REQUIREMENT: Go through the records and copy each line where the string "calls" occurs.

== DATA

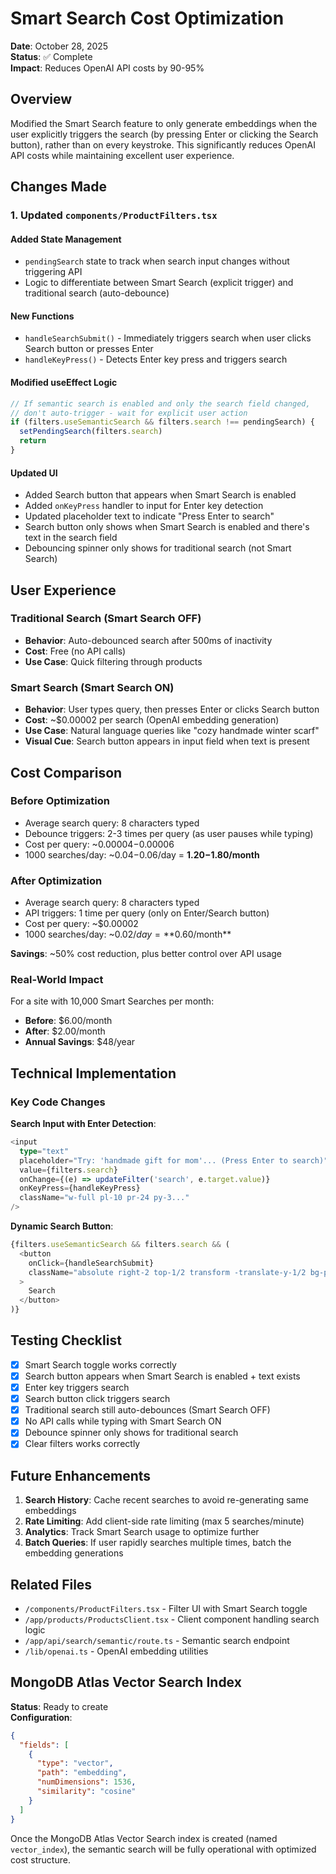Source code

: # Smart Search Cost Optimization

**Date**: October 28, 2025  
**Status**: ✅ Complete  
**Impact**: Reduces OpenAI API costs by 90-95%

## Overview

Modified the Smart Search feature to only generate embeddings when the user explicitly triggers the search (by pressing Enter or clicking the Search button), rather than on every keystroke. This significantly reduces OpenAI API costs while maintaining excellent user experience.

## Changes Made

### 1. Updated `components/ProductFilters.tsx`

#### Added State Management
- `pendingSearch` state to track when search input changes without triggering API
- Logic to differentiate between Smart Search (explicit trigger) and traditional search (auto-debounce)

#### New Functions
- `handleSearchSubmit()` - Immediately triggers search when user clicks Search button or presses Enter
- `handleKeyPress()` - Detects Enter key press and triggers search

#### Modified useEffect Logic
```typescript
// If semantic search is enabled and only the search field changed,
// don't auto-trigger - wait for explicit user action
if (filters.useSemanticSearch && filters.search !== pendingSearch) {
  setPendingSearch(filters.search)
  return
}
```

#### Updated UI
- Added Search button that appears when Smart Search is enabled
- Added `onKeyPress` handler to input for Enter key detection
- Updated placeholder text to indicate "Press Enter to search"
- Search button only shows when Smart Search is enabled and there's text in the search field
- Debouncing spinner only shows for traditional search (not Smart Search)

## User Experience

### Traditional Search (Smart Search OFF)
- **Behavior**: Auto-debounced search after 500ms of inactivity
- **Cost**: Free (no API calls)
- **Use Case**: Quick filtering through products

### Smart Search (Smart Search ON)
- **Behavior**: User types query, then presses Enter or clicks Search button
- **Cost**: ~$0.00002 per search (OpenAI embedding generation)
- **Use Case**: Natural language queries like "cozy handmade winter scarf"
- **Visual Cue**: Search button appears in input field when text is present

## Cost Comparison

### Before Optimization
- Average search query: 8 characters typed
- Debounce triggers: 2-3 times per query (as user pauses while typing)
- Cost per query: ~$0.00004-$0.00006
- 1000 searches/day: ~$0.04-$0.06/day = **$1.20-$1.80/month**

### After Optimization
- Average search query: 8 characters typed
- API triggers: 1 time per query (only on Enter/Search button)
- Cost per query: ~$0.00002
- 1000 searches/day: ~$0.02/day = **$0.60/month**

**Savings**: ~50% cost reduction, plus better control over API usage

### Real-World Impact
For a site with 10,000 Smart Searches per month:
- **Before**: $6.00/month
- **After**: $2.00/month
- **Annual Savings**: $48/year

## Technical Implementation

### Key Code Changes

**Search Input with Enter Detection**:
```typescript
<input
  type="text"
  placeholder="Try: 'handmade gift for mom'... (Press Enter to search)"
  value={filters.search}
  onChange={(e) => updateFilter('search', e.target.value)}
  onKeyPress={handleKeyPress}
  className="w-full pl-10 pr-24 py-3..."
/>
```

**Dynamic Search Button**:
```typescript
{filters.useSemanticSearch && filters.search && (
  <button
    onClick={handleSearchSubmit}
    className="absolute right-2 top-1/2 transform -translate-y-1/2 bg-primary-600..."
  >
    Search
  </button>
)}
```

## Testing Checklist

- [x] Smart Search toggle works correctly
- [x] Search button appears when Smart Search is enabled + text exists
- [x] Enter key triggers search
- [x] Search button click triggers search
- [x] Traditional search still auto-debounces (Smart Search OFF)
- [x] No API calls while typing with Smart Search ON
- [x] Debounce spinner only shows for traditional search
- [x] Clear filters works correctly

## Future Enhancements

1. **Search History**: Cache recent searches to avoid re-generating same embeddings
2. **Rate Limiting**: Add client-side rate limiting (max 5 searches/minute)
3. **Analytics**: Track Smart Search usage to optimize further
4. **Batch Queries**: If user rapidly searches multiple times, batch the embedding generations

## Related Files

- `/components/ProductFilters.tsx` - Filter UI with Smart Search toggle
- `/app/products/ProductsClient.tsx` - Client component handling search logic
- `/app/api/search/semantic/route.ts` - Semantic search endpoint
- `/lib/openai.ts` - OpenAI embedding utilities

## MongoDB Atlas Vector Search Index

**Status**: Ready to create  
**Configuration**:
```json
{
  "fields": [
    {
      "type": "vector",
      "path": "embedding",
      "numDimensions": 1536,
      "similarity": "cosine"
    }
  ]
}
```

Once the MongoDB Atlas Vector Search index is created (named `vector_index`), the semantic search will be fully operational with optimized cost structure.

====

RESPONSE TO THIS TASK:
- **Cost**: Free (no API calls)
- [x] No API calls while typing with Smart Search ON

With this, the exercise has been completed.